- Posted by Drew Epperley
- On October 16, 2012
- 5 Comments
- Features, MLS Academies, MLS Home Grown Players
This is a debate that could go on for a while but it is one that I’m starting to lean heavily on one side. Since Major League Soccer increased the home grown player initiative to allow teams to sign as many home grown players as they wanted – you saw some clubs go all out on the deal while others held back.
The clubs that went all in for it had deeper reserves in their academy base to begin with. Teams like FC Dallas, Toronto FC, Vancouver Whitecaps, D.C. United and even the New York Red Bulls had talent left and right. They all signed more players than most clubs in the league were willing to at the time. Other clubs like Sporting KC, the Chicago Fire and New England Revolution took a more cautious approach.
Some players were great off the bat like D.C.’s Andy Najar – while others just needed seasoning to get better.

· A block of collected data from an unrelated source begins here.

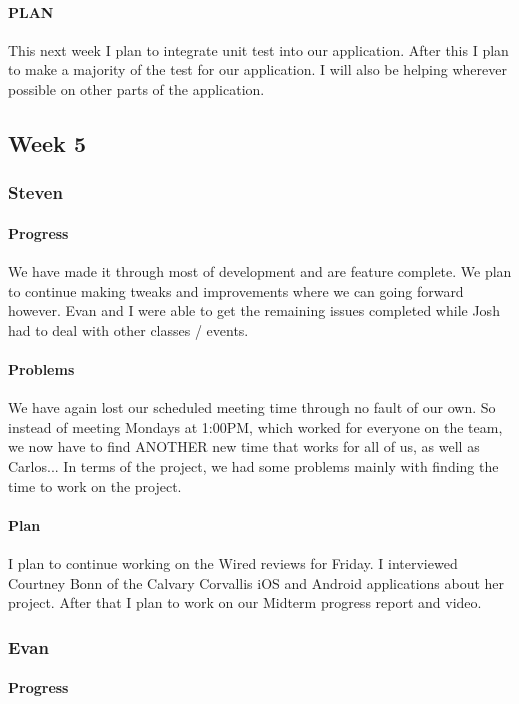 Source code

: \documentclass[onecolumn, draftclsnofoot,10pt, compsoc]{IEEEtran}
\begin{document}
	\paragraph{PLAN}
	This next week I plan to integrate unit test into our application. After this I plan to make a majority of the test for our application. I will also be helping wherever possible on other parts of the application.
\subsection{Week 5}
	\subsubsection{Steven}
	\paragraph{Progress}
	We have made it through most of development and are feature complete. We plan to continue making tweaks and improvements where we can going forward however. Evan and I were able to get the remaining issues completed while Josh had to deal with other classes / events.
	
	\paragraph{Problems}
	We have again lost our scheduled meeting time through no fault of our own. So instead of meeting Mondays at 1:00PM, which worked for everyone on the team, we now have to find ANOTHER new time that works for all of us, as well as Carlos... In terms of the project, we had some problems mainly with finding the time to work on the project.
	
	\paragraph{Plan}
	I plan to continue working on the Wired reviews for Friday. I interviewed Courtney Bonn of the Calvary Corvallis iOS and Android applications about her project. After that I plan to work on our Midterm progress report and video. 
	
	
	\subsubsection{Evan}
	
	\paragraph{Progress}
	
\end{document}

But more and more, we’re seeing a long list of players go to college with MLS academy ties. Obviously this route isn’t for everyone but you do have to sit and wonder the ‘what if’s’ with guys like Ruben Luna of FC Dallas. What if they had gone to college for a couple years and got more games under their belts instead of wasting away on a bench, playing in friendlies or the tiny reserve league schedule.
One of the biggest problems associated with HGPs is their lack of maturity. These kids sign a contract and fail to push themselves once the checks begin to clear. There are very few young players out there that are really willing to push themselves and the ones that do even up being great.

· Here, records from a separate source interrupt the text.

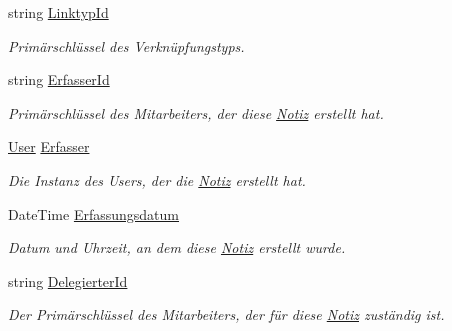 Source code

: \begin{DoxyCompactItemize}
\item 
string \hyperlink{class_products_1_1_model_1_1_entities_1_1_notiz_ab1ffa41c63b7812dd9a834341ce234b8}{Linktyp\+Id}
\begin{DoxyCompactList}\small\item\em Primärschlüssel des Verknüpfungstyps. \end{DoxyCompactList}\item 
string \hyperlink{class_products_1_1_model_1_1_entities_1_1_notiz_af7524a25e0f19c34bef9530f6cd01f7b}{Erfasser\+Id}
\begin{DoxyCompactList}\small\item\em Primärschlüssel des Mitarbeiters, der diese \hyperlink{class_products_1_1_model_1_1_entities_1_1_notiz}{Notiz} erstellt hat. \end{DoxyCompactList}\item 
\hyperlink{class_products_1_1_model_1_1_entities_1_1_user}{User} \hyperlink{class_products_1_1_model_1_1_entities_1_1_notiz_acef1ae96499d47660d071660da25179c}{Erfasser}
\begin{DoxyCompactList}\small\item\em Die Instanz des Users, der die \hyperlink{class_products_1_1_model_1_1_entities_1_1_notiz}{Notiz} erstellt hat. \end{DoxyCompactList}\item 
Date\+Time \hyperlink{class_products_1_1_model_1_1_entities_1_1_notiz_af97261ebbaa09fe2e3d5741830c07569}{Erfassungsdatum}
\begin{DoxyCompactList}\small\item\em Datum und Uhrzeit, an dem diese \hyperlink{class_products_1_1_model_1_1_entities_1_1_notiz}{Notiz} erstellt wurde. \end{DoxyCompactList}\item 
string \hyperlink{class_products_1_1_model_1_1_entities_1_1_notiz_a3b9a0be05c2a33d8d6d60b0ecf7f1599}{Delegierter\+Id}
\begin{DoxyCompactList}\small\item\em Der Primärschlüssel des Mitarbeiters, der für diese \hyperlink{class_products_1_1_model_1_1_entities_1_1_notiz}{Notiz} zuständig ist. \end{DoxyCompactList}\item 

\end{DoxyCompactItemize}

I love to compare some of the current rookies to some of the HGPs around MLS. Guys like Austin Berry or Matt Hedges are miles ahead of some of the HGPs, not based on talent, but based on maturity and the sense that they are willing to put whatever on the line to get minutes.

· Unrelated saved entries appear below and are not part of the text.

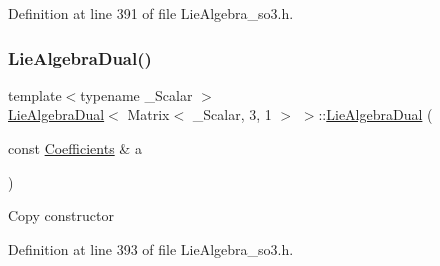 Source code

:Definition at line 391 of file Lie\+Algebra\+\_\+so3.\+h.

\hypertarget{class_lie_algebra_dual_3_01_matrix_3_01___scalar_00_013_00_011_01_4_01_4_ae77a75bc1bef31fa4498c3e4b3888707}{}\label{class_lie_algebra_dual_3_01_matrix_3_01___scalar_00_013_00_011_01_4_01_4_ae77a75bc1bef31fa4498c3e4b3888707} 
\subsubsection{\texorpdfstring{Lie\+Algebra\+Dual()}{LieAlgebraDual()}\hspace{0.1cm}{\footnotesize\ttfamily [3/4]}}
{\footnotesize\ttfamily template$<$typename \+\_\+\+Scalar $>$ \\
\hyperlink{class_lie_algebra_dual}{Lie\+Algebra\+Dual}$<$ Matrix$<$ \+\_\+\+Scalar, 3, 1 $>$ $>$\+::\hyperlink{class_lie_algebra_dual}{Lie\+Algebra\+Dual} (\begin{DoxyParamCaption}\item[{const \hyperlink{class_lie_algebra_dual_3_01_matrix_3_01___scalar_00_013_00_011_01_4_01_4_ae90a3999d66fafefffe5538cd72985ee}{Coefficients} \&}]{a }\end{DoxyParamCaption})\hspace{0.3cm}{\ttfamily [inline]}}

Copy constructor 

Definition at line 393 of file Lie\+Algebra\+\_\+so3.\+h.

\hypertarget{class_lie_algebra_dual_3_01_matrix_3_01___scalar_00_013_00_011_01_4_01_4_a6d74b87931ff21cb2a83d32d11a91f27}{}\label{class_lie_algebra_dual_3_01_matrix_3_01___scalar_00_013_00_011_01_4_01_4_a6d74b87931ff21cb2a83d32d11a91f27}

Developing players need at least 25-30 games a year to improve. Right now HGPs and other young players are only getting anywhere between 10 and 15 games in a single season. So maybe a four-month college season is the way to go for many of them?
I know there are many theories as to how the league can improve the program and how to develop younger players in general. I’m not advocating that the college game is the best route for all of these HGPs but I do think for the vast majority it makes sense.
Look to guys like Scott Caldwell of Akron who is in New England’s academy system, or London Woodberry who is leading Maryland to an unbeaten season right now, he is apart of FC Dallas’ system. Both are seniors in college at the moment and both have probably played in more games than most of the HGPs in MLS right now.
I think the next wave of HGPs are going to be three and four year starters from the college game. The Woodberrys, Caldwells, and others in college are going to be more mature than the 16, 17 and 18 year olds that sign with a MLS team today. Sure, there will be a few Najars that sneak through and wow us early on.
Every player’s path to becoming a profession is going to be different. We continue to see which clubs do a good job of producing young talent and which ones are lost trying to get their players out there. It’s still a growing game in some respects and we’re still a long ways from being where we need this game to be in this country. But more and more we are seeing exciting young players come into this league from year to year.